* What you will do *
The data below must be copied in full and without any change.

Stored dataset items:
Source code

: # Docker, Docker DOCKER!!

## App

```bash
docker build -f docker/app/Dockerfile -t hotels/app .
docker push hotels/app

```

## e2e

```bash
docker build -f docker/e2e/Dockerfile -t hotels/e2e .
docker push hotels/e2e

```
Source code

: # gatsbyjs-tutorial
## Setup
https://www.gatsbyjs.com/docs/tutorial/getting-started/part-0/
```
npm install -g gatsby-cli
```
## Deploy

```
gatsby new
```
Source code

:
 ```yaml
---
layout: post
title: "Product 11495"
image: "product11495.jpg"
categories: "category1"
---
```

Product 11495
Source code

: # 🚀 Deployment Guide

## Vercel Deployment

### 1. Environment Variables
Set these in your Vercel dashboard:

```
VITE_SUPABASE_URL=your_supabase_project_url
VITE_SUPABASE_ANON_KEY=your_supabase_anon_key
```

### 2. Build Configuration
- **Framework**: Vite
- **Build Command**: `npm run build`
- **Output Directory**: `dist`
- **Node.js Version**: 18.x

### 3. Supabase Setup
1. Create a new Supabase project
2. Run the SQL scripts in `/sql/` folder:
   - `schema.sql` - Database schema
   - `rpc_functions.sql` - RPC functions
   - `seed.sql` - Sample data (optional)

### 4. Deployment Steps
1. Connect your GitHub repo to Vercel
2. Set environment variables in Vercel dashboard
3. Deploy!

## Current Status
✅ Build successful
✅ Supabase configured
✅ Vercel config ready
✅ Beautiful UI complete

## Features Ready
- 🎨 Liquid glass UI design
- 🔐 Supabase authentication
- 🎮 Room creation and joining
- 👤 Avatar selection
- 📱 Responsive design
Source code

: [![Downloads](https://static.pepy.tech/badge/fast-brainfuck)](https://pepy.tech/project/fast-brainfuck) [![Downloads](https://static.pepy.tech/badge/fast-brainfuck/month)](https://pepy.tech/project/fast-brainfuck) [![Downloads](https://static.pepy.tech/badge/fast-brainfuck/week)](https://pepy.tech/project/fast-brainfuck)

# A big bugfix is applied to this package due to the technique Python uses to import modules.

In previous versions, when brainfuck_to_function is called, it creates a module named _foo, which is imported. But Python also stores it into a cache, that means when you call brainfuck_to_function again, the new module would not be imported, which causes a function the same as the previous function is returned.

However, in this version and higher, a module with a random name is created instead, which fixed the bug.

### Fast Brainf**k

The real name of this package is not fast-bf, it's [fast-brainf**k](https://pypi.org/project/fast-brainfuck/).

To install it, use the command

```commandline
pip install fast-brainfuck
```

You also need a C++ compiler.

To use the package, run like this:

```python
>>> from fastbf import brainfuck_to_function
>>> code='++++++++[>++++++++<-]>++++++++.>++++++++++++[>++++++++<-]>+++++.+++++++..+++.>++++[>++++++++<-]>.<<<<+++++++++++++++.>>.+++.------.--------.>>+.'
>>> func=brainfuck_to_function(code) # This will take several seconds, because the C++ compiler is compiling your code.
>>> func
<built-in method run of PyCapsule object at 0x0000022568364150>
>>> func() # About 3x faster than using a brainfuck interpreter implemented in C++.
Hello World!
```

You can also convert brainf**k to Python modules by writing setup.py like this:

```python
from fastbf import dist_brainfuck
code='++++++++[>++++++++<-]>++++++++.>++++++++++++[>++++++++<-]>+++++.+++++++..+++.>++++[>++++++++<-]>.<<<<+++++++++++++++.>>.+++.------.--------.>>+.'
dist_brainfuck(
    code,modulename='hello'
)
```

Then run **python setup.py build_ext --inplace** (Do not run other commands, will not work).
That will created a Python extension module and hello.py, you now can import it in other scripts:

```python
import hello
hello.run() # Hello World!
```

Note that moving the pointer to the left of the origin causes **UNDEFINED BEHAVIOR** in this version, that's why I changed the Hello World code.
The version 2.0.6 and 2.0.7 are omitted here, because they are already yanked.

* Answer to this task *
Source code

: # Docker, Docker DOCKER!!

## App

```bash
docker build -f docker/app/Dockerfile -t hotels/app .
docker push hotels/app

```

## e2e

```bash
docker build -f docker/e2e/Dockerfile -t hotels/e2e .
docker push hotels/e2e

```
Source code

: # gatsbyjs-tutorial
## Setup
https://www.gatsbyjs.com/docs/tutorial/getting-started/part-0/
```
npm install -g gatsby-cli
```
## Deploy

```
gatsby new
```
Source code

:
 ```yaml
---
layout: post
title: "Product 11495"
image: "product11495.jpg"
categories: "category1"
---
```

Product 11495
Source code

: # 🚀 Deployment Guide

## Vercel Deployment

### 1. Environment Variables
Set these in your Vercel dashboard:

```
VITE_SUPABASE_URL=your_supabase_project_url
VITE_SUPABASE_ANON_KEY=your_supabase_anon_key
```

### 2. Build Configuration
- **Framework**: Vite
- **Build Command**: `npm run build`
- **Output Directory**: `dist`
- **Node.js Version**: 18.x

### 3. Supabase Setup
1. Create a new Supabase project
2. Run the SQL scripts in `/sql/` folder:
   - `schema.sql` - Database schema
   - `rpc_functions.sql` - RPC functions
   - `seed.sql` - Sample data (optional)

### 4. Deployment Steps
1. Connect your GitHub repo to Vercel
2. Set environment variables in Vercel dashboard
3. Deploy!

## Current Status
✅ Build successful
✅ Supabase configured
✅ Vercel config ready
✅ Beautiful UI complete

## Features Ready
- 🎨 Liquid glass UI design
- 🔐 Supabase authentication
- 🎮 Room creation and joining
- 👤 Avatar selection
- 📱 Responsive design
Source code

: [![Downloads](https://static.pepy.tech/badge/fast-brainfuck)](https://pepy.tech/project/fast-brainfuck) [![Downloads](https://static.pepy.tech/badge/fast-brainfuck/month)](https://pepy.tech/project/fast-brainfuck) [![Downloads](https://static.pepy.tech/badge/fast-brainfuck/week)](https://pepy.tech/project/fast-brainfuck)

# A big bugfix is applied to this package due to the technique Python uses to import modules.

In previous versions, when brainfuck_to_function is called, it creates a module named _foo, which is imported. But Python also stores it into a cache, that means when you call brainfuck_to_function again, the new module would not be imported, which causes a function the same as the previous function is returned.

However, in this version and higher, a module with a random name is created instead, which fixed the bug.

### Fast Brainf**k

The real name of this package is not fast-bf, it's [fast-brainf**k](https://pypi.org/project/fast-brainfuck/).

To install it, use the command

```commandline
pip install fast-brainfuck
```

You also need a C++ compiler.

To use the package, run like this:

```python
>>> from fastbf import brainfuck_to_function
>>> code='++++++++[>++++++++<-]>++++++++.>++++++++++++[>++++++++<-]>+++++.+++++++..+++.>++++[>++++++++<-]>.<<<<+++++++++++++++.>>.+++.------.--------.>>+.'
>>> func=brainfuck_to_function(code) # This will take several seconds, because the C++ compiler is compiling your code.
>>> func
<built-in method run of PyCapsule object at 0x0000022568364150>
>>> func() # About 3x faster than using a brainfuck interpreter implemented in C++.
Hello World!
```

You can also convert brainf**k to Python modules by writing setup.py like this:

```python
from fastbf import dist_brainfuck
code='++++++++[>++++++++<-]>++++++++.>++++++++++++[>++++++++<-]>+++++.+++++++..+++.>++++[>++++++++<-]>.<<<<+++++++++++++++.>>.+++.------.--------.>>+.'
dist_brainfuck(
    code,modulename='hello'
)
```

Then run **python setup.py build_ext --inplace** (Do not run other commands, will not work).
That will created a Python extension module and hello.py, you now can import it in other scripts:

```python
import hello
hello.run() # Hello World!
```

Note that moving the pointer to the left of the origin causes **UNDEFINED BEHAVIOR** in this version, that's why I changed the Hello World code.
The version 2.0.6 and 2.0.7 are omitted here, because they are already yanked.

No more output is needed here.